Индусы, точно так же, с древнейших времен обладали научной системой логики. Действительно, даже говорили, что Аристотель, получив от Александра Великого некоторые из их логических трактатов, заимствовал у них свою собственную систему или, по крайней мере, сформировал ее по их образцу. Но по причинам, только что приведенным, я склонен думать, что, по всей вероятности, индусская логика была гораздо проще греческой, где простая цель истины и великое требование правильного стандарта ее были упущены из виду среди чрезмерно детального анализа и лабиринтов бесконечного подразделения понятий.

В рутине нашего школьного образования логика могла бы, возможно, стать высокодоходным предметом изучения, если бы только она была объединена с историей постепенного развития человеческой мысли и, особенно, теорией языка, и была направлена на них. И тогда, поскольку мысль и речь так тесно связаны и зависят друг от друга, было бы целесообразно сделать шаг дальше и расширить наши логические исследования до теории воображения, символического языка и его фундаментальных правил.

В научном образовании также логика памяти (если нам будет позволено такое выражение) по всей вероятности была бы весьма полезна.
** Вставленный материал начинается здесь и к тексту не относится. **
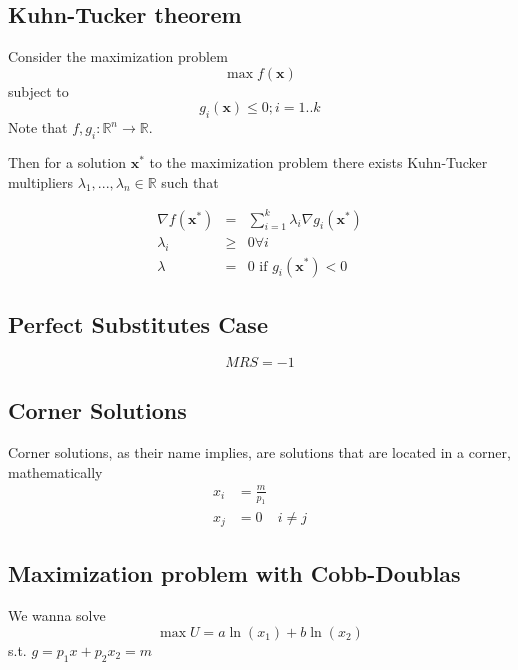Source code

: \documentclass[a4paper] {scrartcl}
\begin{document}
\subsection{Kuhn-Tucker theorem}
Consider the maximization problem
\begin{equation}
	\max f( \mathbf{x})
\end{equation}
subject to
\begin{equation}
	g_i( \mathbf{x})\leq 0; i=1.. k
\end{equation}
Note that $f, g_i: \mathbb R^n\rightarrow \mathbb R$.

Then for a solution $\mathbf{x^*}$ to the maximization problem there exists Kuhn-Tucker multipliers $\lambda_1,...,\lambda_n\in\mathbb R$ such that

\begin{eqnarray}
	\nabla f( \mathbf{x^*})&=& \sum_{i=1}^k \lambda_i\nabla g_i( \mathbf{x^*})\\
	\lambda_i&\geq&0 \forall i\\
	\lambda &=& 0 \text{ if } g_i( \mathbf{x^*})<0
\end{eqnarray}

\subsection{Perfect Substitutes Case}
\begin{equation}
	MRS = -1
\end{equation}
\subsection{Corner Solutions}
Corner solutions, as their name implies, are solutions that are located in a corner, mathematically
\begin{eqnarray}
	x_i&= \frac{m}{p_1}
	\\
	x_j &= 0 &i\neq j
\end{eqnarray}

\subsection{Maximization problem with Cobb-Doublas}

We wanna solve
\begin{equation}
	\max U = a\ln{(x_1)} + b\ln{(x_2)}
\end{equation}
s.t. $g=p_1x+p_2x_2=m$
\end{document}
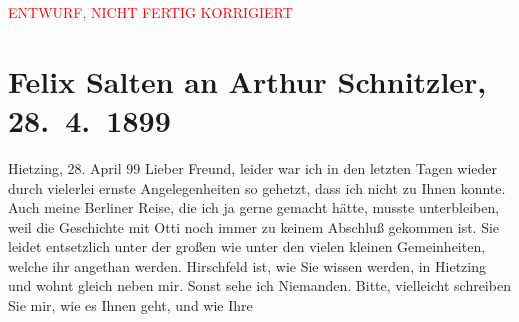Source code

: 
\begin{center}
            \textcolor{red}{ENTWURF, NICHT FERTIG KORRIGIERT}
                      \end{center}
            
         
         \renewcommand{\erwaehntePersonen}{Personen: Georg Hirschfeld, Ottilie Salten}
         \renewcommand{\erwaehnteInstitutionen}{Institutionen: Deutsches Theater Berlin}
         \renewcommand{\erwaehnteOrte}{Orte: Berlin, Wien, XIII., Hietzing}
         \renewcommand{\erwaehnteWerke}{Werke: Der grüne Kakadu – Paracelsus – Die Gefährtin. Drei Einakter}
               \section[Felix Salten an Arthur Schnitzler, 28. 4. 1899]{ Felix Salten an Arthur Schnitzler, 28. 4. 1899}\nopagebreak{}\rehead{ }\begin{ledgroupsized}[t]{13cm}\normalsize\beginnumbering \toendnotes[C]{\smallbreak\pagebreak[2]} 
\toendnotes[C]{\smallbreak}\pstart
           \raggedleft{}{\pb} Hietzing, 28. April 99\pend
           \pstart
           Lieber Freund, leider war ich in den letzten Tagen wieder durch
               vielerlei ernste Angelegenheiten so gehetzt, dass ich nicht zu Ihnen konnte. Auch
               meine Berliner Reise, die ich ja gerne gemacht
               hätte, musste unterbleiben, weil die Geschichte mit Otti noch immer zu keinem Abschluß gekommen ist. Sie leidet entsetzlich
               unter der großen wie unter den vielen kleinen Gemeinheiten, welche ihr angethan
               werden. Hirschfeld ist, wie Sie wissen werden,
               in Hietzing und wohnt gleich neben mir. Sonst sehe
               ich Niemanden. Bitte, vielleicht schreiben Sie mir, wie es Ihnen geht, und wie Ihre

\end{ledgroupsized}
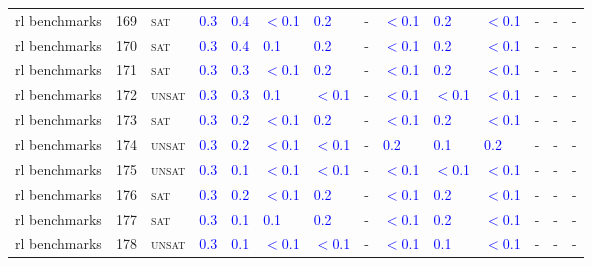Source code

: \begin{center}
{\begin{longtable}{@{}llllllllllllll@{}}
rl benchmarks & 169 & \textsc{sat} & \textcolor{blue}{0.3} & \textcolor{blue}{0.4} & \textcolor{blue}{$<$0.1} & \textcolor{blue}{0.2} & - & \textcolor{blue}{$<$0.1} & \textcolor{blue}{0.2} & \textcolor{blue}{$<$0.1} & - & - & - \\
rl benchmarks & 170 & \textsc{sat} & \textcolor{blue}{0.3} & \textcolor{blue}{0.4} & \textcolor{blue}{0.1} & \textcolor{blue}{0.2} & - & \textcolor{blue}{$<$0.1} & \textcolor{blue}{0.2} & \textcolor{blue}{$<$0.1} & - & - & - \\
rl benchmarks & 171 & \textsc{sat} & \textcolor{blue}{0.3} & \textcolor{blue}{0.3} & \textcolor{blue}{$<$0.1} & \textcolor{blue}{0.2} & - & \textcolor{blue}{$<$0.1} & \textcolor{blue}{0.2} & \textcolor{blue}{$<$0.1} & - & - & - \\
rl benchmarks & 172 & \textsc{unsat} & \textcolor{blue}{0.3} & \textcolor{blue}{0.3} & \textcolor{blue}{0.1} & \textcolor{blue}{$<$0.1} & - & \textcolor{blue}{$<$0.1} & \textcolor{blue}{$<$0.1} & \textcolor{blue}{$<$0.1} & - & - & - \\
rl benchmarks & 173 & \textsc{sat} & \textcolor{blue}{0.3} & \textcolor{blue}{0.2} & \textcolor{blue}{$<$0.1} & \textcolor{blue}{0.2} & - & \textcolor{blue}{$<$0.1} & \textcolor{blue}{0.2} & \textcolor{blue}{$<$0.1} & - & - & - \\
rl benchmarks & 174 & \textsc{unsat} & \textcolor{blue}{0.3} & \textcolor{blue}{0.2} & \textcolor{blue}{$<$0.1} & \textcolor{blue}{$<$0.1} & - & \textcolor{blue}{0.2} & \textcolor{blue}{0.1} & \textcolor{blue}{0.2} & - & - & - \\
rl benchmarks & 175 & \textsc{unsat} & \textcolor{blue}{0.3} & \textcolor{blue}{0.1} & \textcolor{blue}{$<$0.1} & \textcolor{blue}{$<$0.1} & - & \textcolor{blue}{$<$0.1} & \textcolor{blue}{$<$0.1} & \textcolor{blue}{$<$0.1} & - & - & - \\
rl benchmarks & 176 & \textsc{sat} & \textcolor{blue}{0.3} & \textcolor{blue}{0.2} & \textcolor{blue}{$<$0.1} & \textcolor{blue}{0.2} & - & \textcolor{blue}{$<$0.1} & \textcolor{blue}{0.2} & \textcolor{blue}{$<$0.1} & - & - & - \\
rl benchmarks & 177 & \textsc{sat} & \textcolor{blue}{0.3} & \textcolor{blue}{0.1} & \textcolor{blue}{0.1} & \textcolor{blue}{0.2} & - & \textcolor{blue}{$<$0.1} & \textcolor{blue}{0.2} & \textcolor{blue}{$<$0.1} & - & - & - \\
rl benchmarks & 178 & \textsc{unsat} & \textcolor{blue}{0.3} & \textcolor{blue}{0.1} & \textcolor{blue}{$<$0.1} & \textcolor{blue}{$<$0.1} & - & \textcolor{blue}{$<$0.1} & \textcolor{blue}{0.1} & \textcolor{blue}{$<$0.1} & - & - & - \\

\end{longtable}}
\end{center}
Ибо установленный закон и расположение наших мыслей значительно облегчили бы упражнение памяти, и, предоставляя правила для практики или вообще как упражнение этой способности, сформировали бы отличное основание для научного образования. Для ведения жизни, действительно, нет ничего более важного или более желательного, чем правильная логика совести, которая должна обнаруживать все внутренние заблуждения эгоизма и еще более тонкую софистику себялюбия в каждом пункте, где вопрос лежит между праведной истиной и скрытой ложью. И это тесно связано с, или, по крайней мере, ведет прямо к, понятию здравого разума, который требует прежде всего добросовестной восприимчивости к истине.

Но логика, применимая к этой высшей науке, должна быть понята в гораздо более всеобъемлющем смысле, чем это делается обычно. И это даже то, что мы здесь попытались предоставить. Логика в целом занимается тремя объектами: понятием, суждением и заключением. Но она должна также обладать общим фундаментальным правилом и регулятивным стандартом истины, насколько это достижимо. Но поскольку в этой области вечное есть просто одно, так и для этой высшей науки одного понятия должным образом достаточно; как также одного суждения, которое включает все другие, и одного заключения, которое завершает целое, достаточно. Акт понимания был объяснен как завершение понятия; и полное и завершенное постижение вечной истины, или Того, Кто есть сумма всех истин, было предметом нашего девятого трактата. Акт различения был объяснен как завершение суждения; и это совершенное суждение, которое решает и различает между истиной и заблуждением, было темой нашего десятого рассуждения. Наука, однако, есть совершенство всякого мышления, и в своем фактическом действии, как примененная к жизни, и в самой себе доведенная до заключения, есть одно с ней. Теперь это была цель, к которой настоящее обсуждение и развитие должны были привести; в то время как дальнейшее продолжение его и его отнесение к различным сферам и областям существования должно быть оставлено для следующих дискурсов.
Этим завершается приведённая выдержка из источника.